The Si1000 motherboard is supported by the Wireless Development Suite. Some features of the Wireless
Development Suite will be disabled when connected to an Si1000 motherboard. See the Wireless Development
Suite documentation for details. When using the Wireless Development Suite, the following configurations are
required:

J18 - shorting blocks should be closed if using an Si1000/1/2/3/4/5 device and open otherwise.
J19 - shorting blocks should be closed if using an Si1010/1/2/3/4/5 device and open otherwise.
J20 - shorting blocks should be closed
J12 - 3 shorting blocks (closest to USB connector) should be closed to enable UART communication.
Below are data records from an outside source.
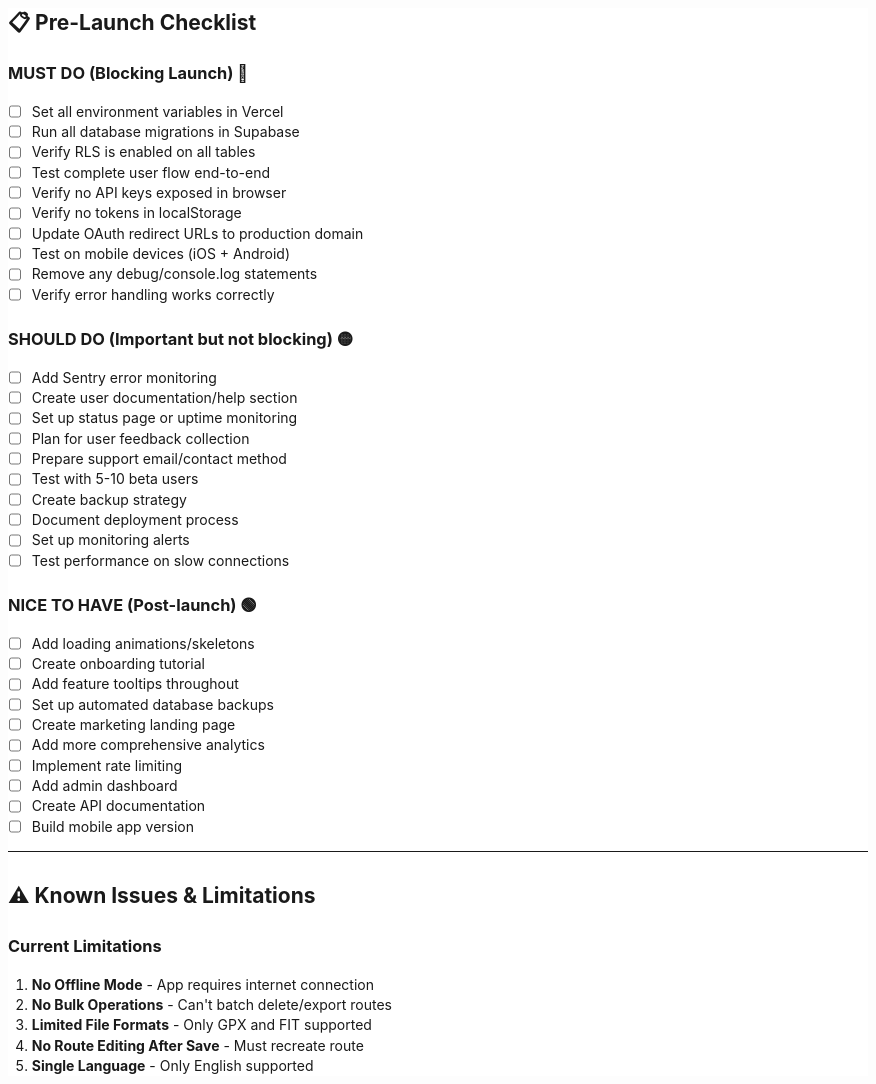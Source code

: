 
## 📋 Pre-Launch Checklist

### MUST DO (Blocking Launch) 🔴
- [ ] Set all environment variables in Vercel
- [ ] Run all database migrations in Supabase
- [ ] Verify RLS is enabled on all tables
- [ ] Test complete user flow end-to-end
- [ ] Verify no API keys exposed in browser
- [ ] Verify no tokens in localStorage
- [ ] Update OAuth redirect URLs to production domain
- [ ] Test on mobile devices (iOS + Android)
- [ ] Remove any debug/console.log statements
- [ ] Verify error handling works correctly

### SHOULD DO (Important but not blocking) 🟡
- [ ] Add Sentry error monitoring
- [ ] Create user documentation/help section
- [ ] Set up status page or uptime monitoring
- [ ] Plan for user feedback collection
- [ ] Prepare support email/contact method
- [ ] Test with 5-10 beta users
- [ ] Create backup strategy
- [ ] Document deployment process
- [ ] Set up monitoring alerts
- [ ] Test performance on slow connections

### NICE TO HAVE (Post-launch) 🟢
- [ ] Add loading animations/skeletons
- [ ] Create onboarding tutorial
- [ ] Add feature tooltips throughout
- [ ] Set up automated database backups
- [ ] Create marketing landing page
- [ ] Add more comprehensive analytics
- [ ] Implement rate limiting
- [ ] Add admin dashboard
- [ ] Create API documentation
- [ ] Build mobile app version

---

## ⚠️ Known Issues & Limitations

### Current Limitations
1. **No Offline Mode** - App requires internet connection
2. **No Bulk Operations** - Can't batch delete/export routes
3. **Limited File Formats** - Only GPX and FIT supported
4. **No Route Editing After Save** - Must recreate route
5. **Single Language** - Only English supported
Firmware is currently in development to allow the Si10xx daughtercards to connect to the Wireless Development
Suite through the Si1000 Motherboard.

8. Using Si10xx Daughtercards with the Wireless Development Suite

To enable all the features of the Wireless Development Suite, the Si10xx daughtercards may be used directly with
wireless development suite, without an Si1000 motherboard. The Si10xx daughtercards must be programmed with
“pass-through” firmware to make them appear as fixed-function, stand-alone EZRadioPRO devices such as the
Si4430/1/2/3. An SDBC-DK3 development kit is required to connect to the Wireless Development Suite in this
mode.

To program the Si10xx daughtercards for this mode, download the following hex file to the daughtercard:

For Si100x daughtercards:

C:\Silabs\MCU\Examples\Si100x\EZRadioPRO\SPI_PassThrough\SPI_PassThrough.hex

For Si101x daughtercards:

C:\Silabs\MCU\Examples\Si101x\EZRadioPRO\SPI_PassThrough\SPI_PassThrough.hex

After the “pass-through” code is downloaded to the daughtercard, it may be used as a standard daughercard for
the SDBC-DK3 development kit. See the SDBC-DK3 documentation for more details.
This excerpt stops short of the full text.